Langley researchers have also been investigating different technical areas that will pave the way for the needed technology advancements. Areas include intelligent avionics for ease of use, integrated low noise propulsion, advanced engines, new sensors and materials, low-cost, lean-design structures, quality assurance based certification regulations, and a laminar flow fuselage with integrated aero-propulsion – synergistically combined into advanced vehicle concepts and high-density airspace simulations.
Some of the current technical challenges include gust sensitivity at extremely low airspeeds, extreme high lift systems, simplified powered-lift, high cruise efficiency, ultra quiet and airline-like level of safety operations. It is also essential for these technologies and system solutions to apply to distributed operations that permit cost feasibility through high volume production and mass markets – which is a completely different technology development mentality than NASA has ever attempted.

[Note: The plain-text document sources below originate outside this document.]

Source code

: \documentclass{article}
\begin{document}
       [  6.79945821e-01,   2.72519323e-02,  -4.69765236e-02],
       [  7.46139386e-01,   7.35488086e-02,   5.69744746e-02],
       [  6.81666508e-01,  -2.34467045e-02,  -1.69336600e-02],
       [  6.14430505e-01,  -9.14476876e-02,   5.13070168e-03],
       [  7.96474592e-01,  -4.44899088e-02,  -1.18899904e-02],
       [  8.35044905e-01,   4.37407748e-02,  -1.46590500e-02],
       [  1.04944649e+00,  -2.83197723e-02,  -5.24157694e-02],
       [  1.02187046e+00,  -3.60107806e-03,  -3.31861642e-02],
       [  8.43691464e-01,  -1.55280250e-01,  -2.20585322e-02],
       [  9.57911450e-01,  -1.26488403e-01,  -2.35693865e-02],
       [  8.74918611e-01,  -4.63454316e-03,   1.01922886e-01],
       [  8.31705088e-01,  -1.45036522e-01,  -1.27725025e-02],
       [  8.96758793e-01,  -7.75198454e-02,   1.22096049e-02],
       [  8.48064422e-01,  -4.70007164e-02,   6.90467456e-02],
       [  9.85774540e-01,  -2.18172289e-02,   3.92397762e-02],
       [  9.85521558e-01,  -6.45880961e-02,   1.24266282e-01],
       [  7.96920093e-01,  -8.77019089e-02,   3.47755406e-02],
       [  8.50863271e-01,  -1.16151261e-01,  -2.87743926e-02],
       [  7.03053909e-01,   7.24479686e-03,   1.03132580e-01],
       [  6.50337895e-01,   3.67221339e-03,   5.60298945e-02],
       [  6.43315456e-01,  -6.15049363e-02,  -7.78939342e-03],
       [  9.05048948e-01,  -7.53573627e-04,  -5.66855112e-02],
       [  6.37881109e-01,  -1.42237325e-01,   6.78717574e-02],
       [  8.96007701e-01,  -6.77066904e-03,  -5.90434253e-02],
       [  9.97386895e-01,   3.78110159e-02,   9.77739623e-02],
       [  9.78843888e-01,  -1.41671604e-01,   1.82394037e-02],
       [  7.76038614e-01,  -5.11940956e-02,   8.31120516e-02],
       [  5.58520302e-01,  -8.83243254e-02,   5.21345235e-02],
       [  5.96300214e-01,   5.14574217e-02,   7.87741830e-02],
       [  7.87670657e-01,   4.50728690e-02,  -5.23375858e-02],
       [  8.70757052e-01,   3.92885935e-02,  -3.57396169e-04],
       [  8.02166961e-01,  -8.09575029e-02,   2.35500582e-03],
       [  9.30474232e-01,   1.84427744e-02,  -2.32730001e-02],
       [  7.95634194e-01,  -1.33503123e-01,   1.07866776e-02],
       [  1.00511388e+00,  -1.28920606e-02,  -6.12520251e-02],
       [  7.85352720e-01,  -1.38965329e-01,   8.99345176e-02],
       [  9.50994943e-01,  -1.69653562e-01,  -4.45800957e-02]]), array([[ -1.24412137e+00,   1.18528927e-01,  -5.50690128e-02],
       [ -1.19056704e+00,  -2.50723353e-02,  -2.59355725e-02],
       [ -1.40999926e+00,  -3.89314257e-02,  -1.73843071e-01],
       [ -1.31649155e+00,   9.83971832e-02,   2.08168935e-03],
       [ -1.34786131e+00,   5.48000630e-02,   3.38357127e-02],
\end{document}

But NASA can't lead the assault into these breakthrough technologies with theoretical analysis or powerpoint engineering. To lead we need to showcase how spiral development and rapid experimentation in aerial robotics can provide early lessons learned and guidance for future larger-scale technology investment. Such efforts can leverage the ability of dynamically-scaled, sub-scaled vehicle testing to push high risk technologies and low readiness levels, to higher levels with relatively small investments that more easily justify increased research investment.
The future of Aeronautics is entering a period as exciting as 100 years ago, awaiting pioneers who are willing to explore the new frontiers. The final question is ours to answer – has NASA become so institutionalized and risk averse after 50 years that this opportunity for vibrant growth is instead sacrificed to a politically acceptable investment strategy that appeases only existing stakeholders?